In realtà questo è l’obiettivo perseguito dalla pubblicità e dai media già da parecchi anni, ma qui viene rivelato come la tecnologia sviluppata negli ultimi decenni abbia accelerato e approfondito lo scavo nei nostri “tubi neurali”, per trovare le “tane del bianconiglio” di ognuno di noi, porzioni della nostra mente che neppure conosciamo. Secondo le rivelazioni di Tristan Harris, scopriamo che i corsi di Tecnologia della persuasione da lui seguiti alla Stanford University hanno insegnato a lui, come a gran parte dei suoi colleghi, ad unire la psicologia della persuasione alla tecnologia: il rinforzo positivo intermittente, tipico dei giocatori di slot-machines è stato applicato all’uso degli smartphones.

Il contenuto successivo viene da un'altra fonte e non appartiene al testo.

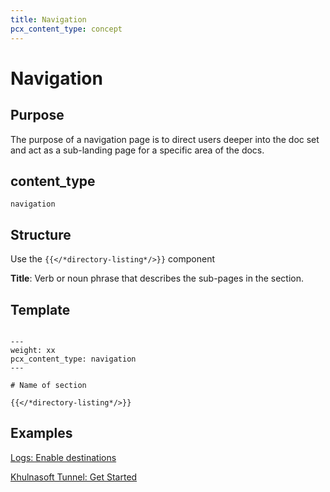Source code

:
 ```yaml
---
title: Navigation
pcx_content_type: concept
---
```


# Navigation

## Purpose

The purpose of a navigation page is to direct users deeper into the doc set and act as a sub-landing page for a specific area of the docs.

## content_type

`navigation`

## Structure

Use the ```{{</*directory-listing*/>}}``` component

**Title**: Verb or noun phrase that describes the sub-pages in the section.

## Template

```

---
weight: xx
pcx_content_type: navigation
---
 
# Name of section
 
{{</*directory-listing*/>}}
```

## Examples

[Logs: Enable destinations](/logs/get-started/enable-destinations/)

[Khulnasoft Tunnel: Get Started](/cloudflare-one/connections/connect-networks/get-started/)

Frasi ad effetto che compaiono a tutto schermo vengono alternate alle interviste e alle scene in fiction: “Una tecnologia sufficientemente avanzata è indistinguibile dalla magia” e guarda caso Tristan ci racconta che a 5 anni aveva già scoperto la sua passione per i corsi di magia.
Lui, come molti altri intervistati, ammette di avere lavorato intensamente allo sviluppo delle varie app con le migliori intenzioni, ma di essersi reso conto di averne perso il controllo.
Gli algoritmi hanno dimostrato di essere sempre più efficaci ed autonomi, nello scandagliare le nostre vite, i nostri bisogni e le nostre abitudini.
Come già in un recente scritto di Alessandro Baricco dal titolo The Game, veniva tracciata la parabola evolutiva della tecnologia, a partire dall’invenzione dei primi pc nei garage della California, spinti dalle migliori intenzioni “frikkettone” di rivoluzione culturale che si voleva contrapporre all’establishment dell’epoca, anche qui vediamo che ad un certo punto i grandi gruppi imprenditoriali hanno preso il sopravvento, con l’unico obiettivo di arricchirsi in modo esagerato senza dover sottostare ad alcuna regola.
Il tecno-guru Jaron Lanier, ci mette in guardia dai meccanismi utilizzati da Facebook, come dagli “scelti per te” di Youtube, mostrandoci quanto l’attenzione di ognuno di noi sia in realtà il prodotto venduto alle grandi società, trasformandoci in zombie-bambole voodoo digitali che vengono fatte proliferare come strumenti di calcolo, in sterminate strutture di matrixiana memoria.
Ecco così svelati i meccanismi che alimentano fake news, terrapiattisti, pizzagate, divisioni politiche sempre più forti ed il peso eccessivo che la Generazione Z sta pagando, loro che sono nati già immersi in questa realtà tecnologica e hanno sviluppato inconsciamente una dipendenza della quale non si rendono neppure conto: il “ciuccio digitale” acquieta temporaneamente le loro ansie, con rilascio di dopamina, ma la popolarità transitoria dei like viene confusa con il valore e la verità, creando depressione e fragilità.
Ed ecco che gli intervistati ammettono di aver inventato meccanismi che creano dipendenze compulsive, paragonabili a quelle vissute con gli stupefacenti, e non a caso alcune sequenze dal montaggio molto rapido prendono spunto da quelle di Requiem for a Dream, film del 2000 di Darren Aronofsky, dove Jared Leto e Jennifer Connelly vengono risucchiati in un vortice di droga e devastazione.
Vedendo il documentario viene anche il dubbio che qualcosa non ci sia stato rivelato, perché Netflix è pur sempre una piattaforma ufficiale, che lavora grazie agli algoritmi di cui sopra, ma inevitabilmente gli effetti sono sotto i nostri occhi quotidianamente ed è difficile ignorarli.
Una frase riportata da un giovane Steve Jobs equipara l’invenzione del pc a quella della bicicletta, definendoli “strumenti”, che avrebbero migliorato la vita dell’essere umano. La differenza che viene evidenziata dai protagonisti di questa narrazione è che lo “strumento” AI che governa gli algoritmi, prolifera in modo autonomo, senza avere alcun limite nel conoscere a fondo i nostri gusti e desideri, ci studia non per trovare delle cure a malattie come il cancro, ma solo come cavie a cui i grandi gruppi economici possano fare l’offerta giusta ed irrinunciabile.